Since our linked series of posts last week that covered the Heliopause (that is being a woman and being promoted to full professorship early in one’s career), the standing-still issue (namely the MLA’s good advice… though I didn’t see any how to implement suggestions in the MLA’s publication), and the complexities of being a full-time academic and full-time mother/partner/autonomous individual without a time machine I’ve found myself thinking in bullet points.


My desire to organize into lists may well be due to the fact that I am about to embark on the holiest of mid-winter grails: reading week. Now’s the time when academics across the nation look over our to-do lists with feverish eyes and over-achievement in our hearts and think ‘I shall accomplish all of these tasks!’ Or maybe that’s just me.


Nonetheless I’m big into lists these days. I find I want to think not only about what I need to get done, but how I am going to do it, and what steps it make take to get it done. You might be asking yourselves what this love of lists has to do with the posts of last week. First and foremost it has to do with my desire to get involved in making this profession (and, by proxy, my life) a more equitable and enjoyable and functional space.
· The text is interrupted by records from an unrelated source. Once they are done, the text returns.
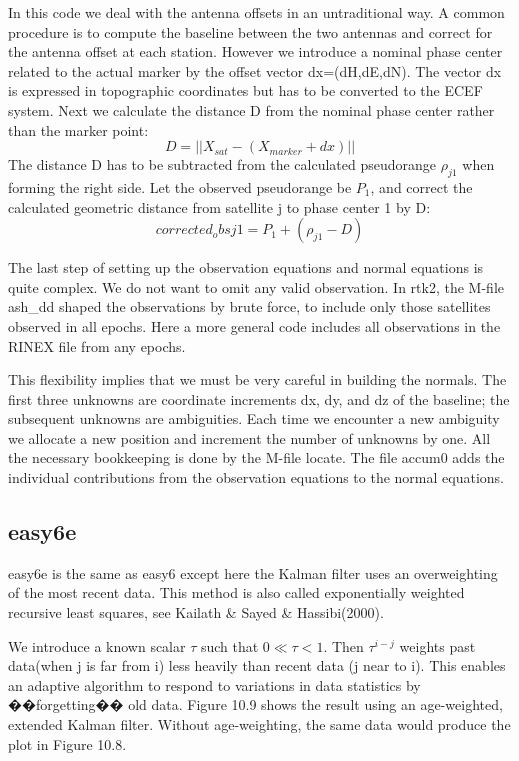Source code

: In this code we deal with the antenna offsets in an untraditional way. A common procedure is to compute the baseline between the two antennas and correct for the antenna offset at each station. However we introduce a nominal phase center related to the actual marker by the offset vector dx=(dH,dE,dN). The vector dx is expressed in topographic coordinates but has to be converted to the ECEF system. Next we calculate the distance D from the nominal phase center rather than the marker point:
$$
D=||X_{sat}-(X_{marker}+dx)||
$$
The distance D has to be subtracted from the calculated pseudorange $\rho_{j1}$ when forming the right side. Let the observed pseudorange be $P_{1}$, and correct the calculated geometric distance from satellite j to phase center 1 by D:
$$
corrected_obsj1=P_{1}+(\rho_{j1}-D)
$$

The last step of setting up the observation equations and normal equations is quite complex. We do not want to omit any valid observation. In rtk2, the M-file ash\_dd shaped the observations by brute force, to include only those satellites observed in all epochs. Here a more general code includes all observations in the RINEX file from any epochs.

This flexibility implies that we must be very careful in building the normals. The first
three unknowns are coordinate increments dx, dy, and dz of the baseline; the subsequent unknowns are ambiguities. Each time we encounter a new ambiguity we allocate a new position and increment the number of unknowns by one. All the necessary bookkeeping is done by the M-file locate. The file accum0 adds the individual contributions from the observation equations to the normal equations.

\subsection{easy6e}

easy6e is the same as easy6 except here the Kalman filter uses an overweighting of the most recent data. This method is also called exponentially weighted recursive least squares, see Kailath \& Sayed \& Hassibi(2000).

We introduce a known scalar $\tau$ such that $0\ll \tau<1$. Then $\tau^{i-j}$ weights past data(when j is far from i) less heavily than recent data (j near to i). This enables an adaptive algorithm to respond to variations in data statistics by ��forgetting�� old data. Figure 10.9 shows the result using an age-weighted, extended Kalman filter. Without age-weighting, the same data would produce the plot in Figure 10.8.

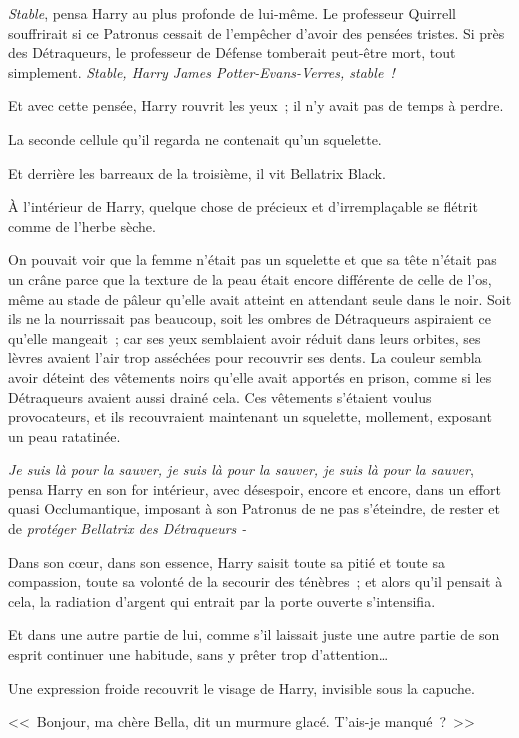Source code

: \emph{Stable}, pensa Harry au plus profonde de lui-même. Le professeur Quirrell souffrirait si ce Patronus cessait de l'empêcher d'avoir des pensées tristes. Si près des Détraqueurs, le professeur de Défense tomberait peut-être mort, tout simplement. \emph{Stable, Harry James Potter-Evans-Verres, stable~!}

Et avec cette pensée, Harry rouvrit les yeux~; il n'y avait pas de temps à perdre.

La seconde cellule qu'il regarda ne contenait qu'un squelette.

Et derrière les barreaux de la troisième, il vit Bellatrix Black.

À l'intérieur de Harry, quelque chose de précieux et d'irremplaçable se flétrit comme de l'herbe sèche.

On pouvait voir que la femme n'était pas un squelette et que sa tête n'était pas un crâne parce que la texture de la peau était encore différente de celle de l'os, même au stade de pâleur qu'elle avait atteint en attendant seule dans le noir. Soit ils ne la nourrissait pas beaucoup, soit les ombres de Détraqueurs aspiraient ce qu'elle mangeait~; car ses yeux semblaient avoir réduit dans leurs orbites, ses lèvres avaient l'air trop asséchées pour recouvrir ses dents. La couleur sembla avoir déteint des vêtements noirs qu'elle avait apportés en prison, comme si les Détraqueurs avaient aussi drainé cela. Ces vêtements s'étaient voulus provocateurs, et ils recouvraient maintenant un squelette, mollement, exposant un peau ratatinée.

\emph{Je suis là pour la sauver, je suis là pour la sauver, je suis là pour la sauver}, pensa Harry en son for intérieur, avec désespoir, encore et encore, dans un effort quasi Occlumantique, imposant à son Patronus de ne pas s'éteindre, de rester et de \emph{protéger Bellatrix des Détraqueurs -}

Dans son cœur, dans son essence, Harry saisit toute sa pitié et toute sa compassion, toute sa volonté de la secourir des ténèbres~; et alors qu'il pensait à cela, la radiation d'argent qui entrait par la porte ouverte s'intensifia.

Et dans une autre partie de lui, comme s'il laissait juste une autre partie de son esprit continuer une habitude, sans y prêter trop d'attention…

Une expression froide recouvrit le visage de Harry, invisible sous la capuche.

<<~Bonjour, ma chère Bella, dit un murmure glacé. T'ais-je manqué~?~>>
I’m no where near tenure or promotion (one would need a tenure-track job for that), nor am I a chair of a department, programme, committee, working group, or advisory team through which I could advocate for changing the way we do the dossier (again, there’s that bit about needing a permanent job first). And I’m not a parent, so while I do agonize over whether I spend enough quality time with my partner, my friends, and (frankly) me, I do not have the added real time and emotional pressures and privileges of caring for a wee one.

What I can do, though, is make some lists!

Lee Skallerup Bessette, one of the regular bloggers for our friend over at University of Venus and blogger and pedagog in her own right, has recently reminded me once again why it is so important to blog as a woman in higher education. For Bessette blogging is a way of combating bullying, “that’s what the media, the politicians, administrators, and even a number of academics are, bullies.” Indeed, that’s what I mean for this list to do.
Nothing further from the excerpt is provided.